**Data:**
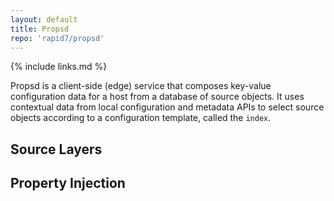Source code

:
 ```yaml
---
layout: default
title: Propsd
repo: 'rapid7/propsd'
---
```

{% include links.md %}

Propsd is a client-side (edge) service that composes key-value configuration data for a host from a database of source objects. It uses contextual data from local configuration and metadata APIs to select source objects according to a configuration template, called the `index`.

## Source Layers



## Property Injection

**Work required:** Drop the pictures and reproduce the rest of the entries above exactly.

**Result below:**
Source code

:
 ```yaml
---
layout: default
title: Propsd
repo: 'rapid7/propsd'
---
```

{% include links.md %}

Propsd is a client-side (edge) service that composes key-value configuration data for a host from a database of source objects. It uses contextual data from local configuration and metadata APIs to select source objects according to a configuration template, called the `index`.

## Source Layers



## Property Injection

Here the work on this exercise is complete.